Kenaikan pendapatan tersebut turut mendorong laba bruto perseroan meningkat 15,51% menjadi Rp 5,37 miliar pada kuartal I-2026, dibandingkan Rp 4,65 miliar pada periode yang sama tahun sebelumnya. Selain itu, rugi usaha berhasil ditekan 87,57% menjadi Rp 98,87 juta dari rugi usaha Rp 795,19 juta pada kuartal I-2025.
Direktur Utama ICON Putu Agung Prianta mengatakan, perseroan terus berupaya meningkatkan kinerja operasional melalui penguatan bisnis inti serta mendorong kinerja anak usaha pada tahun ini.

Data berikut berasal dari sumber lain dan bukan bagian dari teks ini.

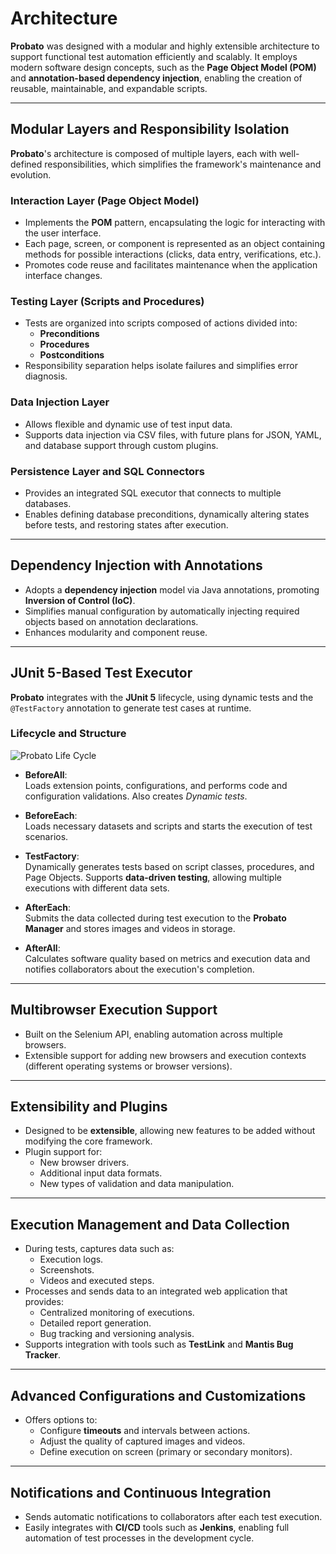 # Architecture

**Probato** was designed with a modular and highly extensible architecture to support functional test automation efficiently and scalably. It employs modern software design concepts, such as the **Page Object Model (POM)** and **annotation-based dependency injection**, enabling the creation of reusable, maintainable, and expandable scripts.

---

## **Modular Layers and Responsibility Isolation**

**Probato**'s architecture is composed of multiple layers, each with well-defined responsibilities, which simplifies the framework's maintenance and evolution.

### **Interaction Layer (Page Object Model)**

* Implements the **POM** pattern, encapsulating the logic for interacting with the user interface.
* Each page, screen, or component is represented as an object containing methods for possible interactions (clicks, data entry, verifications, etc.).
* Promotes code reuse and facilitates maintenance when the application interface changes.

### **Testing Layer (Scripts and Procedures)**

* Tests are organized into scripts composed of actions divided into:
    * **Preconditions**
    * **Procedures**
    * **Postconditions**
* Responsibility separation helps isolate failures and simplifies error diagnosis.

### **Data Injection Layer**

* Allows flexible and dynamic use of test input data.
* Supports data injection via CSV files, with future plans for JSON, YAML, and database support through custom plugins.

### **Persistence Layer and SQL Connectors**

* Provides an integrated SQL executor that connects to multiple databases.
* Enables defining database preconditions, dynamically altering states before tests, and restoring states after execution.

---

## **Dependency Injection with Annotations**

* Adopts a **dependency injection** model via Java annotations, promoting **Inversion of Control (IoC)**.
* Simplifies manual configuration by automatically injecting required objects based on annotation declarations.
* Enhances modularity and component reuse.

---

## **JUnit 5-Based Test Executor**

**Probato** integrates with the **JUnit 5** lifecycle, using dynamic tests and the `@TestFactory` annotation to generate test cases at runtime.

### **Lifecycle and Structure**

![Probato Life Cycle](/assets/images/introduction/probato-life-cycle.png)

* **BeforeAll**:  
  Loads extension points, configurations, and performs code and configuration validations. Also creates _Dynamic tests_.

* **BeforeEach**:  
  Loads necessary datasets and scripts and starts the execution of test scenarios.

* **TestFactory**:  
  Dynamically generates tests based on script classes, procedures, and Page Objects. Supports **data-driven testing**, allowing multiple executions with different data sets.

* **AfterEach**:  
  Submits the data collected during test execution to the **Probato Manager** and stores images and videos in storage.

* **AfterAll**:  
  Calculates software quality based on metrics and execution data and notifies collaborators about the execution's completion.

---

## **Multibrowser Execution Support**

* Built on the Selenium API, enabling automation across multiple browsers.
* Extensible support for adding new browsers and execution contexts (different operating systems or browser versions).

---

## **Extensibility and Plugins**

* Designed to be **extensible**, allowing new features to be added without modifying the core framework.
* Plugin support for:
    * New browser drivers.
    * Additional input data formats.
    * New types of validation and data manipulation.

---

## **Execution Management and Data Collection**

* During tests, captures data such as:
    * Execution logs.
    * Screenshots.
    * Videos and executed steps.
* Processes and sends data to an integrated web application that provides:
    * Centralized monitoring of executions.
    * Detailed report generation.
    * Bug tracking and versioning analysis.
* Supports integration with tools such as **TestLink** and **Mantis Bug Tracker**.

---

## **Advanced Configurations and Customizations**

* Offers options to:
    * Configure **timeouts** and intervals between actions.
    * Adjust the quality of captured images and videos.
    * Define execution on screen (primary or secondary monitors).

---

## **Notifications and Continuous Integration**

* Sends automatic notifications to collaborators after each test execution.
* Easily integrates with **CI/CD** tools such as **Jenkins**, enabling full automation of test processes in the development cycle.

“Pada tahun 2026 PT Patra Supplies & Services menetapkan target pendapatan sebesar Rp238 miliar. Sehubungan dengan adanya peningkatan aktivitas di lokasi kerja Patra, target pendapatan diharapkan dapat ditingkatkan sampai dengan Rp274 miliar,” kata Putu Agung Prianta dalam paparan publik ICON secara daring, Jumat, (31/7/2026).
Berdasarkan segmen usaha, seluruh pendapatan ICON pada kuartal I-2026 masih ditopang oleh bisnis katering dan jasa pemeliharaan yang membukukan pendapatan Rp59,04 miliar atau naik 8,68% dibandingkan periode yang sama tahun lalu. Segmen tersebut juga mencatat laba kotor sebesar Rp5,37 miliar, meningkat 15,51% secara tahunan.
Jika dijabarkan, segmen katering dan jasa pemeliharaan membukukan laba usaha sebesar Rp131,73 juta, sedangkan segmen vila dan penjualan perumahan masih mencatat rugi masing-masing Rp130,83 juta dan Rp99,76 juta. Alhasil, secara konsolidasi perseroan masih membukukan rugi usaha Rp98,87 juta pada kuartal I-2026.
Untuk mendukung pertumbuhan kinerja, PT Patra Supplies & Services (PSS) juga akan menjalankan sejumlah strategi, antara lain meningkatkan efisiensi tenaga kerja dan biaya operasional melalui pemanfaatan alat bantu, mengembangkan standardisasi bumbu, menginisiasi penggunaan tumbler guna mengurangi penggunaan air minum dalam kemasan di lokasi kerja, serta mengeksplorasi penggunaan kendaraan listrik untuk meminimalkan risiko kenaikan harga bahan bakar minyak (BBM).
Sementara itu, anak usaha PT Bhumi Lestari Makmur (BLM) hingga akhir Maret 2026 masih belum mencatat penjualan unit vila maupun kondotel. Meski demikian, manajemen menyatakan tetap berupaya mendorong penjualan seluruh sisa unit karena telah terdapat sejumlah investor yang berminat membeli aset maupun mengambil alih proyek secara keseluruhan.
“Manajemen masih menaruh harapan untuk bisa menjual sisa unit Villa & Kondotel secara keseluruhan. Saat ini ada beberapa investor yang berminat membeli aset dan/atau mengambil alih proyek secara keseluruhan. Investor sedang mengkalkulasi beberapa alternatif transaksi dengan menitikberatkan pada nilai pajak yang paling efisien bagi investor,” terang Putu.
Selain itu, anak usaha PT SSB tengah menjajaki kerja sama dengan investor untuk pengoperasian Locca Sea House. Perseroan berharap kerja sama tersebut segera terealisasi sehingga dapat meningkatkan kinerja Locca Sea House, yang ke depan akan difokuskan untuk menggarap pasar meeting, incentives, conventions, and exhibitions (MICE) serta wedding market.